BEGIN
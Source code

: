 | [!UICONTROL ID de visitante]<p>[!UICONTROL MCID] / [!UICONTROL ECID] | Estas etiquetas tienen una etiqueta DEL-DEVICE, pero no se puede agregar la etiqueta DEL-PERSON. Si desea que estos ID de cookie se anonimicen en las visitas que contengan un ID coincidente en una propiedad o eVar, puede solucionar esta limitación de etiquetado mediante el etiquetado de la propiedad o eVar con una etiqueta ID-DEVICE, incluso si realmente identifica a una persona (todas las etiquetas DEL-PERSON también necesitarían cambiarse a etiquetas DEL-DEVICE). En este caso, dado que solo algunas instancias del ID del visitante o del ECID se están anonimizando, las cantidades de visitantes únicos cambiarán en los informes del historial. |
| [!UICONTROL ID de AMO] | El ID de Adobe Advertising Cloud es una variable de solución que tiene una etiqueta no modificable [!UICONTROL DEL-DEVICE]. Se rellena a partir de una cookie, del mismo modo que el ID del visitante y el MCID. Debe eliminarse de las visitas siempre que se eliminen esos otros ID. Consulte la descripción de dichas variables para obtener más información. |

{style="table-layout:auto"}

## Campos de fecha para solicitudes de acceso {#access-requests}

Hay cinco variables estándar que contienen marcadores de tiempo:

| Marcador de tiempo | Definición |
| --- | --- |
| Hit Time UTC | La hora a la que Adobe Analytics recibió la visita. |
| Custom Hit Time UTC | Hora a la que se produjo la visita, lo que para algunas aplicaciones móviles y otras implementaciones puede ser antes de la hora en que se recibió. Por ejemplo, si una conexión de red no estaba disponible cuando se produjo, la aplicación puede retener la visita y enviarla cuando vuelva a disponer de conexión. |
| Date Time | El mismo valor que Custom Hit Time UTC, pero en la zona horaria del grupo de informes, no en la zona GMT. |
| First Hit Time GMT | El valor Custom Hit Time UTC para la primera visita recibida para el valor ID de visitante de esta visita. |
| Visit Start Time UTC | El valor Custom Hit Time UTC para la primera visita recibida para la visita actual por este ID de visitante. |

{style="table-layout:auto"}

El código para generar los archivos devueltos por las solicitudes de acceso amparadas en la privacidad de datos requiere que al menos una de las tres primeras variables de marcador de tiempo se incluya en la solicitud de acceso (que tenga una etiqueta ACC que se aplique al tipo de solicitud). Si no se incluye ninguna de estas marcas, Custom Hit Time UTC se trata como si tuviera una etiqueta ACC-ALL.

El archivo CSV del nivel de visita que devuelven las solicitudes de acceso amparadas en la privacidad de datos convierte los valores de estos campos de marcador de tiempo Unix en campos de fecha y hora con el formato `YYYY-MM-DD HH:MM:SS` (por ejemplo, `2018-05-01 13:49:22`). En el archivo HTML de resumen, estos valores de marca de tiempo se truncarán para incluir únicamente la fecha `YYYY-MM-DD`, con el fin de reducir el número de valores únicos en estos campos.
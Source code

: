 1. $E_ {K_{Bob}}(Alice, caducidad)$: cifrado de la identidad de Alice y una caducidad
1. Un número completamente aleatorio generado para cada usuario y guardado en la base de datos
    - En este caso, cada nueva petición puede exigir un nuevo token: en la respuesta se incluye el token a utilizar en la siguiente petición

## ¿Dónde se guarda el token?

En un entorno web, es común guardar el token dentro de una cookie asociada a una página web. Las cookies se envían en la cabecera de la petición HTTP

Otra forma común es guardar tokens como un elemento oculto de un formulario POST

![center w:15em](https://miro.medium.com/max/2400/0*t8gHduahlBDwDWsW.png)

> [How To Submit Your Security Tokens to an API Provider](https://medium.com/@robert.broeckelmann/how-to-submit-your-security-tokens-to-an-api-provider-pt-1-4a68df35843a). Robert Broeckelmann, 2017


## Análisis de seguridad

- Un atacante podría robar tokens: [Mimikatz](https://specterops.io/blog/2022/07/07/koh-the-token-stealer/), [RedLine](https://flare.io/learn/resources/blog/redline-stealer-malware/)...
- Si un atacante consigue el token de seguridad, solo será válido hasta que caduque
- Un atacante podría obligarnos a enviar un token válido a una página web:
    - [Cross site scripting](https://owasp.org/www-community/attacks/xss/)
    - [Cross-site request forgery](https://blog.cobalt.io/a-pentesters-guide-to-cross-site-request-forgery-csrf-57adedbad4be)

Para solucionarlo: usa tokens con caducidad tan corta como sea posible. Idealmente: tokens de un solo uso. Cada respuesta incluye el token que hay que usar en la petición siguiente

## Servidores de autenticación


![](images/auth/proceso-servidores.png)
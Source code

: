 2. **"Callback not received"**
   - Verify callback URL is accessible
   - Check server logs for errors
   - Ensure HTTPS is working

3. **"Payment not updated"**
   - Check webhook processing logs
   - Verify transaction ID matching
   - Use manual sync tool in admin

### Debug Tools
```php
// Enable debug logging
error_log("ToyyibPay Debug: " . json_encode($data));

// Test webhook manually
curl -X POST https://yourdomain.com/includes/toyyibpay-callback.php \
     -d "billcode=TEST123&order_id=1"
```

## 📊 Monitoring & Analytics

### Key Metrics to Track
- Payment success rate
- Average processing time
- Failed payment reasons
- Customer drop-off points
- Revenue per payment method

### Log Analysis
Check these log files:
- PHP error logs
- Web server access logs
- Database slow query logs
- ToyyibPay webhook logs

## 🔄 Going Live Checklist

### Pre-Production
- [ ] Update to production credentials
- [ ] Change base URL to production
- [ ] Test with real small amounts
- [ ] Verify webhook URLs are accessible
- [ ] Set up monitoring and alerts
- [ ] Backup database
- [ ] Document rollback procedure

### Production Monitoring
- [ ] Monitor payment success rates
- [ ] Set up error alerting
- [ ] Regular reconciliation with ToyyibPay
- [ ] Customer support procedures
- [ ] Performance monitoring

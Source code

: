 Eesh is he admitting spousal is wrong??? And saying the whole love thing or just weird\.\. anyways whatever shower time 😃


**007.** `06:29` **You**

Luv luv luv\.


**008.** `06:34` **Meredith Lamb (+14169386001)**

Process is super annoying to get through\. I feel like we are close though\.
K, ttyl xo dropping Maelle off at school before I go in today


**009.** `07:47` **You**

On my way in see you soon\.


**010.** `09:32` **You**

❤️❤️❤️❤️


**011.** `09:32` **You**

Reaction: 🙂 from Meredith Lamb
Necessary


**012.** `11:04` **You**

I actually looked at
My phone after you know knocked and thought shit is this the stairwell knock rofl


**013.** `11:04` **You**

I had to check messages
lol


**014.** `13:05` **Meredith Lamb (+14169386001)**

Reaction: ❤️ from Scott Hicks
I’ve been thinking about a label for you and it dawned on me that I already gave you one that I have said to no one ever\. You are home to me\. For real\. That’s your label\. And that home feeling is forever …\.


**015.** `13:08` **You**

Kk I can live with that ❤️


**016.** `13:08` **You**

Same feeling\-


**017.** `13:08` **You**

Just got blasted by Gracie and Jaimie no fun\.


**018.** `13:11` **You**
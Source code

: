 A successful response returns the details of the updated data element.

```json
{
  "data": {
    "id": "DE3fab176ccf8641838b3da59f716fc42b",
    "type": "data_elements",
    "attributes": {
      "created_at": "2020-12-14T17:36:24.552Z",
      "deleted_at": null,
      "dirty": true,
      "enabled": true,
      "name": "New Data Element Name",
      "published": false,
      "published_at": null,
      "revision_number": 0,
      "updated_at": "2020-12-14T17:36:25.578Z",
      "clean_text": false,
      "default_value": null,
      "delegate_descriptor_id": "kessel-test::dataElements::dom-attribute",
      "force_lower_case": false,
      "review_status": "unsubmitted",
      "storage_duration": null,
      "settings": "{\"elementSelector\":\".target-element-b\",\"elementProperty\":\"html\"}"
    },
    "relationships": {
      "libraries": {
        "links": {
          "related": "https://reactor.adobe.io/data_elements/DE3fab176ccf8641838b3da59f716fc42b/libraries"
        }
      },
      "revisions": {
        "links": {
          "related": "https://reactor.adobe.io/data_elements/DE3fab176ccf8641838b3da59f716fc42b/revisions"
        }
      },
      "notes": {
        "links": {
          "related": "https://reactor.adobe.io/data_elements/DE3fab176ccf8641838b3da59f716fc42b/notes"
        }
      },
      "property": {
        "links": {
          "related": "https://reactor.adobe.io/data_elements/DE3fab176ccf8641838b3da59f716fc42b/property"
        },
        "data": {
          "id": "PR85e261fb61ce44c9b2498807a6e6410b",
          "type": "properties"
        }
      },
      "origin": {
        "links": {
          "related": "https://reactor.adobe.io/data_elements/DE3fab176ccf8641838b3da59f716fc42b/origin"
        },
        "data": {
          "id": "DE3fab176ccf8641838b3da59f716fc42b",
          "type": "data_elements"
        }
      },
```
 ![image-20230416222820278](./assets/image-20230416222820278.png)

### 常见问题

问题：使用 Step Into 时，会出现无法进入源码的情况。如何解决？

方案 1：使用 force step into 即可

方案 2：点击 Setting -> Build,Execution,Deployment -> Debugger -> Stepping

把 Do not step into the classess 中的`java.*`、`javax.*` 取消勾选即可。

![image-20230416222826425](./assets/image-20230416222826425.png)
END
Return each line of the data where the word "puede" appears.

■ **Solved exercise**:
: | [!UICONTROL ID de visitante]<p>[!UICONTROL MCID] / [!UICONTROL ECID] | Estas etiquetas tienen una etiqueta DEL-DEVICE, pero no se puede agregar la etiqueta DEL-PERSON. Si desea que estos ID de cookie se anonimicen en las visitas que contengan un ID coincidente en una propiedad o eVar, puede solucionar esta limitación de etiquetado mediante el etiquetado de la propiedad o eVar con una etiqueta ID-DEVICE, incluso si realmente identifica a una persona (todas las etiquetas DEL-PERSON también necesitarían cambiarse a etiquetas DEL-DEVICE). En este caso, dado que solo algunas instancias del ID del visitante o del ECID se están anonimizando, las cantidades de visitantes únicos cambiarán en los informes del historial. |
| Custom Hit Time UTC | Hora a la que se produjo la visita, lo que para algunas aplicaciones móviles y otras implementaciones puede ser antes de la hora en que se recibió. Por ejemplo, si una conexión de red no estaba disponible cuando se produjo, la aplicación puede retener la visita y enviarla cuando vuelva a disponer de conexión. |
    - En este caso, cada nueva petición puede exigir un nuevo token: en la respuesta se incluye el token a utilizar en la siguiente petición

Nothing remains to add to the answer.